Sean Taylor was such a big football star that his funeral service Monday had to be held in a college basketball arena. But in the end, all of his famous friends and all of the celebrity worship couldn't change one simple and sad fact: Another young black man had lost his life for no good reason.
It doesn't just happen in Miami, it happens in Micanopy. It doesn't just happen in Detroit, it happens in Des Moines. It happens everywhere from South Florida to North Dakota, from Peoria to Pahokee, from Oshkosh to Orlando.
The statistics are staggering: African Americans make up 12 percent of America's population but represent 50 percent of the murder victims in this country. In America, a black man is six times more likely to be murdered than a white man.
Because of these statistics, we become numb - and numbskulls. We start drawing conclusions, making assumptions.
"Let us never forget that Sean Taylor died making the right decision," Pastor David Peay reminded everyone during his eulogy Monday.
It seems after the rush to judgment concerning Taylor's life - and death - we somehow forgot that he was the victim, not the perpetrator, of yet another senseless act of violence. We forgot to point out that he likely died just as any of us would have - trying to protect his girlfriend and young daughter from a bunch of gun-wielding thugs who were trying rob his home.
Why is it then that it felt like Taylor was being blamed for his own death in the hours and days after he was shot during the break-in of his home in Miami? It's as if almost any young black man from Miami who went to the "U" must have been doing something to get himself shot. Granted, Taylor had had a couple of brushes with the law in his past.
In the new Internet-driven Pardon the Interruption media world, where opinions must be formed or forced immediately, Taylor was packaged as the young black gangsta with a taste for trouble.
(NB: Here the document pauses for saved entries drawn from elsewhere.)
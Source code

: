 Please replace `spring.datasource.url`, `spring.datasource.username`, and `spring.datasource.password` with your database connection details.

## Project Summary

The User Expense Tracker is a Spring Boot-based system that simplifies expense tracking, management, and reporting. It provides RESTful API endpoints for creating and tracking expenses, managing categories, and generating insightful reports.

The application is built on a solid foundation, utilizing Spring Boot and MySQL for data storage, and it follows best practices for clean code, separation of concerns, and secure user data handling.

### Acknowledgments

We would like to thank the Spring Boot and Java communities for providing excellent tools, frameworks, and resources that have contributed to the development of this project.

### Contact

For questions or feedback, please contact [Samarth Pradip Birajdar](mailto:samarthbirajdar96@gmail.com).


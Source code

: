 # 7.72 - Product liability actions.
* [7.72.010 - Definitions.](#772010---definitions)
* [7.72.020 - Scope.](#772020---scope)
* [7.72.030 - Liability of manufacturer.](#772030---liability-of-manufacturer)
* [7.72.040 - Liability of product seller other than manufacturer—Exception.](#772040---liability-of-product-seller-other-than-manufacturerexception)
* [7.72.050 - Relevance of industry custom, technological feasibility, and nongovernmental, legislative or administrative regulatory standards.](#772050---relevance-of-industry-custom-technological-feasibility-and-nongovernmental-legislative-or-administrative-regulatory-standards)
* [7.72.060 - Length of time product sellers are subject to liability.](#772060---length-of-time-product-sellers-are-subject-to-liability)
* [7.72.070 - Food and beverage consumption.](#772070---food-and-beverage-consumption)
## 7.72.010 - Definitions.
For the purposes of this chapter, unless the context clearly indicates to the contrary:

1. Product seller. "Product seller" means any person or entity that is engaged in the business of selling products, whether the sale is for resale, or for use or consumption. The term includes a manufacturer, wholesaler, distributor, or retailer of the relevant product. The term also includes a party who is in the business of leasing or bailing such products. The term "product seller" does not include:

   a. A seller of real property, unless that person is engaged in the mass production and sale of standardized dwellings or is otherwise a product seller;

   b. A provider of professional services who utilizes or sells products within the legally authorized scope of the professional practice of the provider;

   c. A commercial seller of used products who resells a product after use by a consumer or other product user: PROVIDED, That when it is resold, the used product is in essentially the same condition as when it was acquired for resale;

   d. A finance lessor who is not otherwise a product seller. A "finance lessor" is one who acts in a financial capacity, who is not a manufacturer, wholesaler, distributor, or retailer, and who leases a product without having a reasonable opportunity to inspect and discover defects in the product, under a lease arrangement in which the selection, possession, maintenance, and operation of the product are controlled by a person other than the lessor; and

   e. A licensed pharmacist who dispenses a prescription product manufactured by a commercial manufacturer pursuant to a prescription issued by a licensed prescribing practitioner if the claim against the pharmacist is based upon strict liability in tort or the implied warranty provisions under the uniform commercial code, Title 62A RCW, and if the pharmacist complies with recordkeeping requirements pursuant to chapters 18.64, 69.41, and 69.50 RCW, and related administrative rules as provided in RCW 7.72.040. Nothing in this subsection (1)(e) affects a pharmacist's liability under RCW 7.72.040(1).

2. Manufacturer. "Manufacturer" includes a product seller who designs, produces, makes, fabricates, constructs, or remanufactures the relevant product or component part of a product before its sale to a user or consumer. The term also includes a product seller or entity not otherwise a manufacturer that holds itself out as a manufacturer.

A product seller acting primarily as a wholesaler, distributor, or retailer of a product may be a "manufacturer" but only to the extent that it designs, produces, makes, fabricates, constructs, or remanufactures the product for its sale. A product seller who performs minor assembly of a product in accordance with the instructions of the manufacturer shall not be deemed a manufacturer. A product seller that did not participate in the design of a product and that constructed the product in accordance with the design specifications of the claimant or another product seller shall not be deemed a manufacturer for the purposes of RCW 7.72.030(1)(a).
Just as the Duke lacrosse team was packaged as the rich white kids with a sense of entitlement.
It's no wonder that the eulogizers who lashed out at the media Monday received two separate standing ovations from the crowd.
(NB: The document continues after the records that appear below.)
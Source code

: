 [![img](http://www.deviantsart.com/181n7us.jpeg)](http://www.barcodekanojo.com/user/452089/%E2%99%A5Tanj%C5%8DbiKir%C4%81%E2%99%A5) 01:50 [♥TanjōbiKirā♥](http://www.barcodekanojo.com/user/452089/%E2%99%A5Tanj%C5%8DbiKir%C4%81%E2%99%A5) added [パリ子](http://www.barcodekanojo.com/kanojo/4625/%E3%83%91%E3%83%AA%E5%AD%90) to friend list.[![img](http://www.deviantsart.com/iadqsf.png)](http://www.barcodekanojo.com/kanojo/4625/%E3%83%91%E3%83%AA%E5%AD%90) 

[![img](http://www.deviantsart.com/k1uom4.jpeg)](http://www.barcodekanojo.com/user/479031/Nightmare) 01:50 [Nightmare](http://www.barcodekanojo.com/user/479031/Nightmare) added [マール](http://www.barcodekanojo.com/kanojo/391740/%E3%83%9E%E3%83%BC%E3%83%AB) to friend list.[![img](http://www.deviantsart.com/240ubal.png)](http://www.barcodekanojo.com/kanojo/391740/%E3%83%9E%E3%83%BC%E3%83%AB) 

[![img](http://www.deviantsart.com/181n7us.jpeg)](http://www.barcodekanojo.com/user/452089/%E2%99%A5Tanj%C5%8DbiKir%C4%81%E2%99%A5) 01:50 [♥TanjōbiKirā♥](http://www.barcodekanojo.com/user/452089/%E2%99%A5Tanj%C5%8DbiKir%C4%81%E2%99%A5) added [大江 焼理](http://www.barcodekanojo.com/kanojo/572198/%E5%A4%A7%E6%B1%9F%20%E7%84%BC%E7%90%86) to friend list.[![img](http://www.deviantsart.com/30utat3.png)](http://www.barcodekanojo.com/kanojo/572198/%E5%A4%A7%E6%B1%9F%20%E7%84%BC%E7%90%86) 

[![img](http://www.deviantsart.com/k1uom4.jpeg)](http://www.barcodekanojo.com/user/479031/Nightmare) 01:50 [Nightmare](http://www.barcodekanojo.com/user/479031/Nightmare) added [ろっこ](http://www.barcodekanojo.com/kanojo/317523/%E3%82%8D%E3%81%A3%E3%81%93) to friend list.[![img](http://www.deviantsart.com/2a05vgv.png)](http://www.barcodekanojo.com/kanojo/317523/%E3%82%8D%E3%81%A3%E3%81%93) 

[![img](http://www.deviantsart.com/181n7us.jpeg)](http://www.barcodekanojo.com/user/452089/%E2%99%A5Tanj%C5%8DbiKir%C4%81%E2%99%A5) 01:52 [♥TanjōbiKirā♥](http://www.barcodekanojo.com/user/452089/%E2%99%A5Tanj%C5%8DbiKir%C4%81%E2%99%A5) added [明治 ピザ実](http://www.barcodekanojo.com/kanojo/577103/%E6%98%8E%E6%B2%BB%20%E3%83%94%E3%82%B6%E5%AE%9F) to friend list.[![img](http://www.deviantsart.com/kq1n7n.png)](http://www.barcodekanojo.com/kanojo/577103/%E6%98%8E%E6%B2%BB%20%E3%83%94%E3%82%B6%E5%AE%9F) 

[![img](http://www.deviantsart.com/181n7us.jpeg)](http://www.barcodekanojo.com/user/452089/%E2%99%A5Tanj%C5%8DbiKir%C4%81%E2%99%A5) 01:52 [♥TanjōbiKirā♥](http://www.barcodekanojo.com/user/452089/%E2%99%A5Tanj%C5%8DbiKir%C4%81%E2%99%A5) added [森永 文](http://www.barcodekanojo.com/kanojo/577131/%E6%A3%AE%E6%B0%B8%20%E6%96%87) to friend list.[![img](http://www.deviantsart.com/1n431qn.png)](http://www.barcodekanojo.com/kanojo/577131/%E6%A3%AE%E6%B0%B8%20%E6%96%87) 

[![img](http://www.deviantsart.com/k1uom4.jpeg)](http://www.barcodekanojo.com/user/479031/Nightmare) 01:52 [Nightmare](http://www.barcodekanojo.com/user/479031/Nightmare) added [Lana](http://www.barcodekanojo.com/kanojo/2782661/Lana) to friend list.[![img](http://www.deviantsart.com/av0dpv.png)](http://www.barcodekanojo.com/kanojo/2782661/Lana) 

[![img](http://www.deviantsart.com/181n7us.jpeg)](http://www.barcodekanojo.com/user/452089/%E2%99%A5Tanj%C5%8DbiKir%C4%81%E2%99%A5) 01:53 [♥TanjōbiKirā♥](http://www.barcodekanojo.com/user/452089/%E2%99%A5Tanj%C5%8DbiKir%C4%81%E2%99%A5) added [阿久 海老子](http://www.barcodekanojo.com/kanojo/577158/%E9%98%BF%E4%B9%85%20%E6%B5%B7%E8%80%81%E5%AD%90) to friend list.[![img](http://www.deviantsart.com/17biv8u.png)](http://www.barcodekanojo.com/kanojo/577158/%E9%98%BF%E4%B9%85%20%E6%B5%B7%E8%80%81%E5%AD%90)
"I hope the media has received a small lesson in grace and humility," railed family friend Otis Wallace. "For those who recklessly reported that Sean Taylor's death was caused by the way he lived, all I have to say is, 'You should be ashamed of yourselves.'"
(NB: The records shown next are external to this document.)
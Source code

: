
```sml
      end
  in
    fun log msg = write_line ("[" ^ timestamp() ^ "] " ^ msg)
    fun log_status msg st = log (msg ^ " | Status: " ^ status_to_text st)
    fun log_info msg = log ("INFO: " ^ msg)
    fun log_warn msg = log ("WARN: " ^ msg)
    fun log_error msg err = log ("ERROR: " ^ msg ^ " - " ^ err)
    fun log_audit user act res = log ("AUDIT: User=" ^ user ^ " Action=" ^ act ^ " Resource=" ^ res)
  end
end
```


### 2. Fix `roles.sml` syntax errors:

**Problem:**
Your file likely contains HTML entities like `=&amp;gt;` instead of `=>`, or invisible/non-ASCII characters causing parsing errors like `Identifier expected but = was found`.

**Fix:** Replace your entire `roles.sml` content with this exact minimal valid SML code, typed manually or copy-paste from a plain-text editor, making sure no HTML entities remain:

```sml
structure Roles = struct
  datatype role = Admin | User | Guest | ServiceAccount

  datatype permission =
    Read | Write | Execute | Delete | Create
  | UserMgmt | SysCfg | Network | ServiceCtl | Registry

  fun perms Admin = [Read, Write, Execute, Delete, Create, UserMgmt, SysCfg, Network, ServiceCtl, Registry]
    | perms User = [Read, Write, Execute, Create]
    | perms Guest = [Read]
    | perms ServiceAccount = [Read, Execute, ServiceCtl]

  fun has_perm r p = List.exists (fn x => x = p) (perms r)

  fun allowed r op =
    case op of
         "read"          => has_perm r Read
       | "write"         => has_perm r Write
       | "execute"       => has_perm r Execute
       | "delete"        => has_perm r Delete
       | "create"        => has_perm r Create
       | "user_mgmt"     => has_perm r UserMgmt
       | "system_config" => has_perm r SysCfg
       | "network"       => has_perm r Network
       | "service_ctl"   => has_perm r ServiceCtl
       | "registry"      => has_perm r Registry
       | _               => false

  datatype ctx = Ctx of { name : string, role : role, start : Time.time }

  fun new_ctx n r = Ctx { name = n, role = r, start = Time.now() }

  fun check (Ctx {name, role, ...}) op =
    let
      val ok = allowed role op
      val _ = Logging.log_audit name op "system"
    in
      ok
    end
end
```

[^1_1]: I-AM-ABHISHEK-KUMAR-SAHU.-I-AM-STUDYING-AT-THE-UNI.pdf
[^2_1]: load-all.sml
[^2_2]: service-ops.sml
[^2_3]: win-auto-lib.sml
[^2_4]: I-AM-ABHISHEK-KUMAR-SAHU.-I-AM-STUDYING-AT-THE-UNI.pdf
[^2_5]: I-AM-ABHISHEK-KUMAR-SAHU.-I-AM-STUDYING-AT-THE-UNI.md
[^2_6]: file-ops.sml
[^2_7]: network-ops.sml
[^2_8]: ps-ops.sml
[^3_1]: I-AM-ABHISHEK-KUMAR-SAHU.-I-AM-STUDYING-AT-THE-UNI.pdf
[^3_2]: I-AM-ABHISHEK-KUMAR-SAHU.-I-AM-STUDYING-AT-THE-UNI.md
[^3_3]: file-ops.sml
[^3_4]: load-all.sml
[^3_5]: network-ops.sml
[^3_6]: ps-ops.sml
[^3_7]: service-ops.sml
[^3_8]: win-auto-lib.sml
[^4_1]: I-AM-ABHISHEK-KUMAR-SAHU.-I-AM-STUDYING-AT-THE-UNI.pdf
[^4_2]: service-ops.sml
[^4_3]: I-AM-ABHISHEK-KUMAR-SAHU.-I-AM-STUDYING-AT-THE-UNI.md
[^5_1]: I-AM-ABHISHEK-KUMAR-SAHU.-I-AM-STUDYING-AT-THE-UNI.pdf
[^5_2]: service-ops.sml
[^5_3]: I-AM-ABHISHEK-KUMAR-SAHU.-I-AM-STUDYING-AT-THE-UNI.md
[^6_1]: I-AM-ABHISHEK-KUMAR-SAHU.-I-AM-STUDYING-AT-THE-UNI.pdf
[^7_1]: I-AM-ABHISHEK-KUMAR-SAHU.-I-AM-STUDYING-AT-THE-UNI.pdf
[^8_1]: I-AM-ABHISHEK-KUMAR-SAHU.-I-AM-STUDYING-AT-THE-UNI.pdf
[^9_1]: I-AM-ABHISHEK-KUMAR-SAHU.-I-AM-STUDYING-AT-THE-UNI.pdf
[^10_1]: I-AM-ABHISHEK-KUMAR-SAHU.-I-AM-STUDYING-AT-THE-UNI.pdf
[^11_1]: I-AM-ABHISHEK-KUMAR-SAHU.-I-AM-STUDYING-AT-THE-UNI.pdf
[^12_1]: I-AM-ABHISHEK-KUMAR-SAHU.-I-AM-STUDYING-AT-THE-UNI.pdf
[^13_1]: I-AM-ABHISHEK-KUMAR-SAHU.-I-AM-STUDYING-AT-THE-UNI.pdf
What a strange, sad, surreal scene watching Jesse Jackson preaching about senseless violence and murder - and O.J. sitting up front and listening intently.
But when the music had stopped and the tears had dried, this wasn't about the Reverend or the Juice or any of the other celebrities and dignitaries who showed up Monday. It was about little girl in a red dress with a big bow in the back.
At the end of the eulogy, Jackie Taylor, 11â2, toddled up to the front of the arena and began smelling the flowers that surrounded her daddy's closed casket.
In the end, all of the famous people and all of the celebrity worship couldn't change this one simple and sad fact:
Another child will grow up without a father.